ArcGIS and Alluxio Integration
Scala Python
Switch branches/tags
Nothing to show
Clone or download
Fetching latest commit…
Cannot retrieve the latest commit at this time.
Permalink
Failed to load latest commit information.
media
src/main
.gitignore
LICENSE
README.md
pom.xml

README.md

ArcGIS Alluxio Integration - Spark Track Assembler

This Proof of Concept project demonstrates the integration of ArcGIS with Alluxio and is composed of 2 sub projects:

  • A Spark based application that:

    • Reads AIS target data from Alluxio.
    • Assembles the AIS targets into tracks.
    • Smooths the tracks using a lowpass filter.
    • Saves the tracks in WKT format into Alluxio.
  • An ArcPy based toolbox that:

    • Exports a feature class content into a file in WKT format in Alluxio, in such that it will be used by the above mentioned Spark App.
    • Imports the assembled tracks and create an ephemeral feature class to be viewed on a map.

AIS Data

AIS data can be found at MarineCadastre.gov. For this PoC, download the Miami Port Sample Data. It is a zip file that contains a File GeoDatabase with a point feature class that contains AIS broadcast features.

Start Alluxio

Check out this link for a quickstart. In addition, check out what is new in Alluxio 1.4.0, and focus on the 'Native File System REST Interface' section, as we will use this interface in the ArcPy tools to write and read information to and from Alluxio. This is the integration point.

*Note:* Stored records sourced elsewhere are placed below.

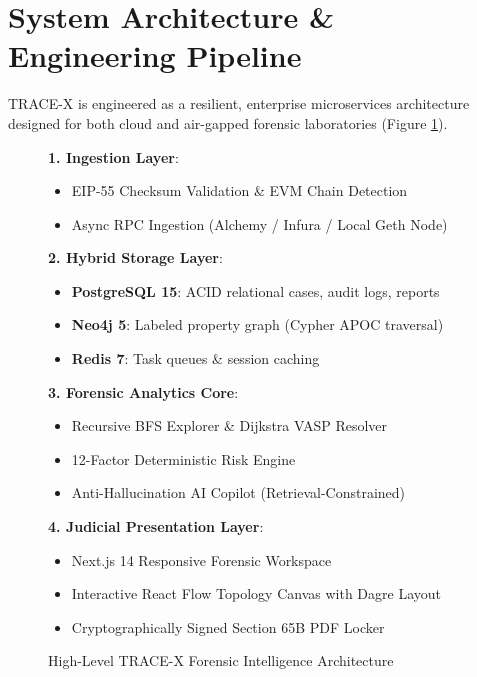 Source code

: \documentclass[10pt,twocolumn,a4paper]{article}
\begin{document}
\section{System Architecture \& Engineering Pipeline}
TRACE-X is engineered as a resilient, enterprise microservices architecture designed for both cloud and air-gapped forensic laboratories (Figure \ref{fig:arch}).

\begin{figure}[h]
\centering
\begin{tcolorbox}[colback=white,colframe=darkslate,arc=2mm,boxrule=0.6pt,title=\textbf{TRACE-X Data Pipeline Architecture}]
\small
\textbf{1. Ingestion Layer}:
\begin{itemize}[leftmargin=*]
    \item EIP-55 Checksum Validation \& EVM Chain Detection
    \item Async RPC Ingestion (Alchemy / Infura / Local Geth Node)
\end{itemize}
\vspace{1mm}
\textbf{2. Hybrid Storage Layer}:
\begin{itemize}[leftmargin=*]
    \item \textbf{PostgreSQL 15}: ACID relational cases, audit logs, reports
    \item \textbf{Neo4j 5}: Labeled property graph (Cypher APOC traversal)
    \item \textbf{Redis 7}: Task queues \& session caching
\end{itemize}
\vspace{1mm}
\textbf{3. Forensic Analytics Core}:
\begin{itemize}[leftmargin=*]
    \item Recursive BFS Explorer \& Dijkstra VASP Resolver
    \item 12-Factor Deterministic Risk Engine
    \item Anti-Hallucination AI Copilot (Retrieval-Constrained)
\end{itemize}
\vspace{1mm}
\textbf{4. Judicial Presentation Layer}:
\begin{itemize}[leftmargin=*]
    \item Next.js 14 Responsive Forensic Workspace
    \item Interactive React Flow Topology Canvas with Dagre Layout
    \item Cryptographically Signed Section 65B PDF Locker
\end{itemize}
\end{tcolorbox}
\caption{High-Level TRACE-X Forensic Intelligence Architecture}
\label{fig:arch}
\end{figure}
\end{document}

Start a local Alluxio master, worker and proxy using:

${ALLUXIO_HOME}/bin/alluxio-start.sh all -f

BTW, the -f at the end of the command formats the Alluxio underlying file system, and that is totally different than your file system.

REST Interaction

The following is a sample session that uses the Alluxio REST interface:

Get information about the master and the worker:

curl -XGET localhost:19999/api/v1/master/info
curl -XGET localhost:30000/api/v1/worker/info

List the files in the /tracks Alluxio folder:

curl -XGET localhost:19999/api/v1/master/file/list_status?path=/tracks

Get a stream ID for the file /tracks/part-00006-a43cf760-b8d2-4a4b-96f7-cd640473f8a7.csv:

curl -XPOST localhost:39999/api/v1/paths//tracks/part-00006-a43cf760-b8d2-4a4b-96f7-cd640473f8a7.csv/open-file

Assuming the returned stream ID is 18, read the content of the file and close the stream:

curl -XPOST localhost:39999/api/v1/streams/18/read
curl -XPOST localhost:39999/api/v1/streams/18/close

ArcGIS Alluxio Integration

Add the AlluxioToolbox to ArcGIS Pro. The tools depend heavily on the requests python module to interact with the Alluxio REST endpoint.

The Export Targets tool exports the features from a selected feature class into a file in Alluxio in TSV format where the geometry is in WKT format.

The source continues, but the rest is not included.